Be nice to have more simple working examples in the docs? That was one of the real joys of using torch, it was almost as easy to use as numpy

Thanks a lot for your help

KeithYin · April 22, 2017, 3:36am

the input of the RNN should be a Variable of shape [seq, batch, feature] or [batch, seq, feature] if batch_first=True according to the docs. the input in your code is [batch, feature, seq].

AjayTalati · April 22, 2017, 3:51am

Hi Keith @KeithYin,

thanks a lot for spotting that! I’ve updated the example

Seems like the tedious thing with all this padding stuff is sorting the input vectors by length, before they go into the rnn, and then mapping the output back to the original indexing?
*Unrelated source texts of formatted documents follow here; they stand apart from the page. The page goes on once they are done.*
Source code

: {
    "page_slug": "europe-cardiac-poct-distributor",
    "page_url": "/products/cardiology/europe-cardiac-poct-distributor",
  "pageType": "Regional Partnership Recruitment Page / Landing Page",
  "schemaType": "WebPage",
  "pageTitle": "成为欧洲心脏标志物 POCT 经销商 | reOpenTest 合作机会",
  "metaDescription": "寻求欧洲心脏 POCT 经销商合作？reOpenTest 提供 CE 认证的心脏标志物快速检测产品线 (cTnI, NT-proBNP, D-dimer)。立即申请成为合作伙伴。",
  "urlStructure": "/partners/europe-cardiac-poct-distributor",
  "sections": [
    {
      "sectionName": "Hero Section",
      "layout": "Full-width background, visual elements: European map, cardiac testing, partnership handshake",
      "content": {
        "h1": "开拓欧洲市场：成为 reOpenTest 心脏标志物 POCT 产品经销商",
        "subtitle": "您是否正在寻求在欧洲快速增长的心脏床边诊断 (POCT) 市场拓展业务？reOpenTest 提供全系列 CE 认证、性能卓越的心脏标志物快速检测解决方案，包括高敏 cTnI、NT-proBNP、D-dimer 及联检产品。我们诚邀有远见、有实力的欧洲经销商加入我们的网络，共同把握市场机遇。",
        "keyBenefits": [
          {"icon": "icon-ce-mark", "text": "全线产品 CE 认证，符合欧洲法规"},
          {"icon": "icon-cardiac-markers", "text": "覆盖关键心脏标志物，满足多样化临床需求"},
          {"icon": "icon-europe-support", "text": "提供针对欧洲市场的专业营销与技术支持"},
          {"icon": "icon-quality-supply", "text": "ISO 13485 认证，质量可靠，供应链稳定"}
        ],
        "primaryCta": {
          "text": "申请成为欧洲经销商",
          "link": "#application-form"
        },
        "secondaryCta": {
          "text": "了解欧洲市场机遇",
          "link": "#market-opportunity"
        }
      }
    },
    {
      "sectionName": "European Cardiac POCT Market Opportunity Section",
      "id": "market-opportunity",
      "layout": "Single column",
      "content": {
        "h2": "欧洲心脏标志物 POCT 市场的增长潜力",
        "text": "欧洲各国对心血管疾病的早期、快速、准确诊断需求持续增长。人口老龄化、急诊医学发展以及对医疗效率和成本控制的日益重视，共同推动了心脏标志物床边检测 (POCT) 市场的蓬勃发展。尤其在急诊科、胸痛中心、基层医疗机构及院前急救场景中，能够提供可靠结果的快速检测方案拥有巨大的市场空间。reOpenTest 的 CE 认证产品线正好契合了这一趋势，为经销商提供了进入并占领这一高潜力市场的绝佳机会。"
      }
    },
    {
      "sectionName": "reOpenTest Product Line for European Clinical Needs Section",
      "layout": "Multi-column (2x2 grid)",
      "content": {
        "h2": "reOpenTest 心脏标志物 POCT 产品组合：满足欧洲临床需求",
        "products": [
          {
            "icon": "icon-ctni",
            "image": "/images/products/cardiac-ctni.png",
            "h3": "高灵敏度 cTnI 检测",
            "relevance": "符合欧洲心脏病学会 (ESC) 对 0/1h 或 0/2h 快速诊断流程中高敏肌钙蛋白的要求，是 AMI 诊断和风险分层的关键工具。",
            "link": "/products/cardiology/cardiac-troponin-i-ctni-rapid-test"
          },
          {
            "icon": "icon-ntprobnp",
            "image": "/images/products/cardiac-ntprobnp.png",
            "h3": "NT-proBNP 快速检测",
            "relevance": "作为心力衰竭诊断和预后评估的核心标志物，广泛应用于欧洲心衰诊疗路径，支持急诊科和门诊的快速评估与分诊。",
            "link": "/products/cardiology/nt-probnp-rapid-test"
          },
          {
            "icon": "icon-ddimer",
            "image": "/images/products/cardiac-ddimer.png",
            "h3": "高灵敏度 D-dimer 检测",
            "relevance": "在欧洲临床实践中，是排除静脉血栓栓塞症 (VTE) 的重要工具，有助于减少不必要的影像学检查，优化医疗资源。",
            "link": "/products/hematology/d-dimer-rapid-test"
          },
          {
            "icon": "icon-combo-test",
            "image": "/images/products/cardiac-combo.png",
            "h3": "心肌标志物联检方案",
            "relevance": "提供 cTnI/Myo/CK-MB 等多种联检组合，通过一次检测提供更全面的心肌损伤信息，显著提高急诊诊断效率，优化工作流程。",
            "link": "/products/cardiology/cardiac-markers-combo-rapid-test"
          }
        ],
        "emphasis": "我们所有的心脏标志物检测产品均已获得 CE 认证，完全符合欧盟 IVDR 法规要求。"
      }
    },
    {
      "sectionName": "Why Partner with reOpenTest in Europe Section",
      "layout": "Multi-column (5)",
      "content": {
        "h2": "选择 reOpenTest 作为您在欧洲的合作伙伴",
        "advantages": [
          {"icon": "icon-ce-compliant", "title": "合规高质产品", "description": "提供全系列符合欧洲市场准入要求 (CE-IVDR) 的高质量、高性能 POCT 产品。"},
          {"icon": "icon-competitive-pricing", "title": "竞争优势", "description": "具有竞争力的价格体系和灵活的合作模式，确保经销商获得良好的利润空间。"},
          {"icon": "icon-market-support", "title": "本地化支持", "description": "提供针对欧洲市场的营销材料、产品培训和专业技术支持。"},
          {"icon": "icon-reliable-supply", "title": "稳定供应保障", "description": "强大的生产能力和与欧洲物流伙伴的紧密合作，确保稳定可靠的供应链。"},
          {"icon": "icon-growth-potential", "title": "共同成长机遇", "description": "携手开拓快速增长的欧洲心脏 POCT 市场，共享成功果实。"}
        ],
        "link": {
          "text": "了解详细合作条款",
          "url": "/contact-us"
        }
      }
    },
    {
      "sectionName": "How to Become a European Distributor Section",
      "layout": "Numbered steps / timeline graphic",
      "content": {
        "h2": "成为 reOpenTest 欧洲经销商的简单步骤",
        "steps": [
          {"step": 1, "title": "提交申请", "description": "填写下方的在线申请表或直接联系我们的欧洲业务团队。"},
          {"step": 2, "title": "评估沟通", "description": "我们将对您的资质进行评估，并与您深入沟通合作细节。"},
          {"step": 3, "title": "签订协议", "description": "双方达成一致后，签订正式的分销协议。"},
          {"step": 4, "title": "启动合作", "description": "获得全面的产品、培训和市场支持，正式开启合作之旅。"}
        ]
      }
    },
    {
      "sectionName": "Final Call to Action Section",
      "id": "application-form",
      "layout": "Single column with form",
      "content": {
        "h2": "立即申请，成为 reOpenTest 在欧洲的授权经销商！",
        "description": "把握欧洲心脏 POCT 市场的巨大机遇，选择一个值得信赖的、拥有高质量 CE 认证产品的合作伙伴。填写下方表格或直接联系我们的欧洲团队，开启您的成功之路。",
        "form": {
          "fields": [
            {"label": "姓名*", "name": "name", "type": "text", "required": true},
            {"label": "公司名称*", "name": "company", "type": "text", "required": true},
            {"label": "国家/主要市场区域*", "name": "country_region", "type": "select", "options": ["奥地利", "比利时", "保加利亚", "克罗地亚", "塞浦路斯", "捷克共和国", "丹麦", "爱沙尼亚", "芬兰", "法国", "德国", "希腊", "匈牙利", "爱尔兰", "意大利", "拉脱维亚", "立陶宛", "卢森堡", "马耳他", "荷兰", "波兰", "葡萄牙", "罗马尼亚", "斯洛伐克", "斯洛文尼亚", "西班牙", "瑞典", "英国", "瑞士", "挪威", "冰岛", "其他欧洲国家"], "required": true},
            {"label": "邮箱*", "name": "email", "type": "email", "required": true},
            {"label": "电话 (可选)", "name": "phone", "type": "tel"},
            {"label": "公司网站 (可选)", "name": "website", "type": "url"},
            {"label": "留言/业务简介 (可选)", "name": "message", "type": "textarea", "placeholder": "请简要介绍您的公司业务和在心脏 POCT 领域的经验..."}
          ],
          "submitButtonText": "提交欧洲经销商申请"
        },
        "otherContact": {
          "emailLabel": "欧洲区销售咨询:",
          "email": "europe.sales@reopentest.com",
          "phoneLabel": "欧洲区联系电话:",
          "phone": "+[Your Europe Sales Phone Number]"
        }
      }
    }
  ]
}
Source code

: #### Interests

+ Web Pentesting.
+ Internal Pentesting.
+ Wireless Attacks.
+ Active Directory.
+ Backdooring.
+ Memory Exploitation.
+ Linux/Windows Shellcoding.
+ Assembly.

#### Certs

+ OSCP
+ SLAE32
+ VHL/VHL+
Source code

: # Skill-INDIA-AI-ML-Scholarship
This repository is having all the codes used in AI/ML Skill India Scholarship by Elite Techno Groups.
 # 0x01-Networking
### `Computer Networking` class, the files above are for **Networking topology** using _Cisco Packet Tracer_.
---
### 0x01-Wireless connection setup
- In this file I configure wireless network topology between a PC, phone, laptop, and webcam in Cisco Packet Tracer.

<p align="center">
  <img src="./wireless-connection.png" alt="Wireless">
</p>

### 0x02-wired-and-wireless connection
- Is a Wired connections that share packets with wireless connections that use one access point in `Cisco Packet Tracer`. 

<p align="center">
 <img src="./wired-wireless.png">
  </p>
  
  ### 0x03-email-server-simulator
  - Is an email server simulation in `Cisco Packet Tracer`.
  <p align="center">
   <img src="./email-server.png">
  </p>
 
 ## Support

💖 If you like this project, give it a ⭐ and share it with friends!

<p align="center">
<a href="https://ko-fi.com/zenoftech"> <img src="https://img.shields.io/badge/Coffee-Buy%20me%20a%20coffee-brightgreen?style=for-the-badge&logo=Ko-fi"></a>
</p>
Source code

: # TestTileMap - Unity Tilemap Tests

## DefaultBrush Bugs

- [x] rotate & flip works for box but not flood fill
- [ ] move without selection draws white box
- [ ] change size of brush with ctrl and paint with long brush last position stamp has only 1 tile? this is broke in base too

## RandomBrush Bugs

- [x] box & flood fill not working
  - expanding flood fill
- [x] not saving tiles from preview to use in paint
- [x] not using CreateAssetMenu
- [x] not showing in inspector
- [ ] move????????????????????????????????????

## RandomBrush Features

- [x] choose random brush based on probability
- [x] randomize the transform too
I’ll keep adding to the example

Cheers,

Aj

itzjustricky · May 30, 2017, 8:17pm

When I run the simple example that you have provided, the content of unpacked_len is [1, 1, 1] and the unpacked variable is as shown above.

I expected unpacked_len as [3, 2, 1] and for unpacked to be of size [3x3x2] (with some zero padding) since normally the output will contain the hidden state for each layer as stated in the docs.

output (seq_len, batch, hidden_size * num_directions): tensor containing the output features (h_k) from the last layer of the RNN, for each k.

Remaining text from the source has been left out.